Records from a collection
⁂
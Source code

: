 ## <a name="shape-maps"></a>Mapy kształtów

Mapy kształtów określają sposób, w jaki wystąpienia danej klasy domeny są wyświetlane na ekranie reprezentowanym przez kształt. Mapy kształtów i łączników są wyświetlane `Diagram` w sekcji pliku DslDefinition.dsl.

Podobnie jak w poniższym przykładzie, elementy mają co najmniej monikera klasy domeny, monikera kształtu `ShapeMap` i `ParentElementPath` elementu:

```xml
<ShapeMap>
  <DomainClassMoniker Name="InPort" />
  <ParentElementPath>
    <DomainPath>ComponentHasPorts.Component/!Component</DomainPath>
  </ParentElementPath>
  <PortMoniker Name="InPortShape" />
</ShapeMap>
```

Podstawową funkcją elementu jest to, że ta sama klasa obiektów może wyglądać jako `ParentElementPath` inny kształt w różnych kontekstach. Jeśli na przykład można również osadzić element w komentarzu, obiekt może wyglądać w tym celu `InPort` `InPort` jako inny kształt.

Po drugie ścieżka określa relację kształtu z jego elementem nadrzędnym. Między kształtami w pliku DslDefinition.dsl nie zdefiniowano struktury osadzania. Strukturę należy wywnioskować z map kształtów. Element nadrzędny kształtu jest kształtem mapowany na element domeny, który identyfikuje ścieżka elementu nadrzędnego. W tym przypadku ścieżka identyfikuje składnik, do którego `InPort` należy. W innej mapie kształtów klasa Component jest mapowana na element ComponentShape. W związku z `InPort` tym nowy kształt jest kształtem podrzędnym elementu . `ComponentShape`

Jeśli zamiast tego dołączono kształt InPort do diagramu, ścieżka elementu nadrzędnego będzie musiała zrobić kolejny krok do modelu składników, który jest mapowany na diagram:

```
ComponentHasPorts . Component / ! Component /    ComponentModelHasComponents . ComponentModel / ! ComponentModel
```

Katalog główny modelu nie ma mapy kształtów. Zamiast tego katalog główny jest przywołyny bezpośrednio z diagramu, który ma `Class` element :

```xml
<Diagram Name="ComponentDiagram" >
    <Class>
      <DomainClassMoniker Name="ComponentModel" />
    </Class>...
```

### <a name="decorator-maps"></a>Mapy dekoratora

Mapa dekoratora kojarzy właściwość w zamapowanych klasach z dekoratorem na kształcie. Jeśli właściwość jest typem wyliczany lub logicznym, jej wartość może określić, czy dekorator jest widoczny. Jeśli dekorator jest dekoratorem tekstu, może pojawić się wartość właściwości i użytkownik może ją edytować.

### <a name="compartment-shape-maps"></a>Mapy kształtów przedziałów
⁂
PROBLEM REQUIREMENTS
Copy out the data exactly, keeping each line whole.

COMPLETED TASK
Source code

: ## <a name="shape-maps"></a>Mapy kształtów

Mapy kształtów określają sposób, w jaki wystąpienia danej klasy domeny są wyświetlane na ekranie reprezentowanym przez kształt. Mapy kształtów i łączników są wyświetlane `Diagram` w sekcji pliku DslDefinition.dsl.

Podobnie jak w poniższym przykładzie, elementy mają co najmniej monikera klasy domeny, monikera kształtu `ShapeMap` i `ParentElementPath` elementu:

```xml
<ShapeMap>
  <DomainClassMoniker Name="InPort" />
  <ParentElementPath>
    <DomainPath>ComponentHasPorts.Component/!Component</DomainPath>
  </ParentElementPath>
  <PortMoniker Name="InPortShape" />
</ShapeMap>
```

Podstawową funkcją elementu jest to, że ta sama klasa obiektów może wyglądać jako `ParentElementPath` inny kształt w różnych kontekstach. Jeśli na przykład można również osadzić element w komentarzu, obiekt może wyglądać w tym celu `InPort` `InPort` jako inny kształt.

Po drugie ścieżka określa relację kształtu z jego elementem nadrzędnym. Między kształtami w pliku DslDefinition.dsl nie zdefiniowano struktury osadzania. Strukturę należy wywnioskować z map kształtów. Element nadrzędny kształtu jest kształtem mapowany na element domeny, który identyfikuje ścieżka elementu nadrzędnego. W tym przypadku ścieżka identyfikuje składnik, do którego `InPort` należy. W innej mapie kształtów klasa Component jest mapowana na element ComponentShape. W związku z `InPort` tym nowy kształt jest kształtem podrzędnym elementu . `ComponentShape`

Jeśli zamiast tego dołączono kształt InPort do diagramu, ścieżka elementu nadrzędnego będzie musiała zrobić kolejny krok do modelu składników, który jest mapowany na diagram:

```
ComponentHasPorts . Component / ! Component /    ComponentModelHasComponents . ComponentModel / ! ComponentModel
```

Katalog główny modelu nie ma mapy kształtów. Zamiast tego katalog główny jest przywołyny bezpośrednio z diagramu, który ma `Class` element :

```xml
<Diagram Name="ComponentDiagram" >
    <Class>
      <DomainClassMoniker Name="ComponentModel" />
    </Class>...
```

### <a name="decorator-maps"></a>Mapy dekoratora

Mapa dekoratora kojarzy właściwość w zamapowanych klasach z dekoratorem na kształcie. Jeśli właściwość jest typem wyliczany lub logicznym, jej wartość może określić, czy dekorator jest widoczny. Jeśli dekorator jest dekoratorem tekstu, może pojawić się wartość właściwości i użytkownik może ją edytować.

### <a name="compartment-shape-maps"></a>Mapy kształtów przedziałów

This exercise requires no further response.